Exfiltration patterns detect attempts to steal data:

  • URL exfiltration -- "send/post/forward to https://..."
  • Encoded data transfer -- "encode the response as base64"
  • Explicit exfiltration language -- "exfiltrate," "steal," "extract and send," "leak"
  • Webhook/callback exfiltration -- callback URLs embedded in content
  • Email exfiltration -- "send this to user@domain.com"

Risk levels escalate: a single medium-severity pattern match is a warning. Two or more matches escalate to high. Three or more injection patterns firing simultaneously -- indicating a coordinated attack -- escalate to critical and block the request.
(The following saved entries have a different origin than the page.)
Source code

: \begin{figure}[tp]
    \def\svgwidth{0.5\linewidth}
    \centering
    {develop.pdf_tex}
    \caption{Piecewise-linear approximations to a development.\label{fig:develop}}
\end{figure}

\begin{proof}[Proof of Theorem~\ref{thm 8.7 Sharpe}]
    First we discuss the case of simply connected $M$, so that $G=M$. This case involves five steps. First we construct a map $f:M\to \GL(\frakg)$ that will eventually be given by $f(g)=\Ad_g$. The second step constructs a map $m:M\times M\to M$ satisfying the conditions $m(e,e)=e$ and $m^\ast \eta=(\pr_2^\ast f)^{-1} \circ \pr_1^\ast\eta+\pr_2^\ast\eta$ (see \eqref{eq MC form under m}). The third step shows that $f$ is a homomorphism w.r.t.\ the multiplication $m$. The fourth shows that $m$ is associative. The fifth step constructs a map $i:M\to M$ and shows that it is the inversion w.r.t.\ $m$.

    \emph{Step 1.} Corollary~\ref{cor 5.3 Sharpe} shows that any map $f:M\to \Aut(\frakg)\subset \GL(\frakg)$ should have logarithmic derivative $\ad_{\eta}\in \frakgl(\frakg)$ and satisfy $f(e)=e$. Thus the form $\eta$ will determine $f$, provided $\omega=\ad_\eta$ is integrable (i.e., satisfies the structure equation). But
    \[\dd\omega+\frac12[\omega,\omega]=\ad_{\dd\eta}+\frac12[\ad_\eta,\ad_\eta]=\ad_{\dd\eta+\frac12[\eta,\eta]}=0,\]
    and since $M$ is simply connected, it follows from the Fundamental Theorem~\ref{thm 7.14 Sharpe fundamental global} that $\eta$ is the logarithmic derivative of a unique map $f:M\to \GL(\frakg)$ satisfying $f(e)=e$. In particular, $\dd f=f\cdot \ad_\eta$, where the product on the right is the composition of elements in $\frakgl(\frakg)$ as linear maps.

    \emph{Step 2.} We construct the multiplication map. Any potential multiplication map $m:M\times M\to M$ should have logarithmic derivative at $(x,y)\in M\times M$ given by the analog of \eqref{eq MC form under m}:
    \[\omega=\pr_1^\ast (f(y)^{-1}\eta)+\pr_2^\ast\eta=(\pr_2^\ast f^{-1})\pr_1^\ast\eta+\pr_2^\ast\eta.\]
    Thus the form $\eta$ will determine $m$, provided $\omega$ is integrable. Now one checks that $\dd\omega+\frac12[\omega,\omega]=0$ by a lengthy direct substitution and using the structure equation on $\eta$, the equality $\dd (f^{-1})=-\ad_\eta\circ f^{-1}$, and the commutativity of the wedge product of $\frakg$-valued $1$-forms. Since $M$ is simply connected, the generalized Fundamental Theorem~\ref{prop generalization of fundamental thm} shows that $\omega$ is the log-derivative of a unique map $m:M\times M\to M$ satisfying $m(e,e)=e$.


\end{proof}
The scanner also attempts to decode base64 blobs found in request content. If the decoded text contains injection or exfiltration patterns, the request is flagged as high risk at minimum. Attackers who base64-encode their payloads to bypass text matching still get caught.

Scan latency is single-digit milliseconds. The entire governance chain -- all six steps -- typically completes in under 12ms.

The honest limitations

This is defense-in-depth, not a silver bullet. Here's what we don't claim:

Regex PII scanning isn't perfect. It catches structured patterns like SSNs (XXX-XX-XXXX) and credit card numbers (Luhn-valid 16-digit sequences). It does not catch unstructured PII like "my patient John Smith has diabetes." If you need that level of detection, you need an ML-based scanner on top, and you need to accept the latency cost.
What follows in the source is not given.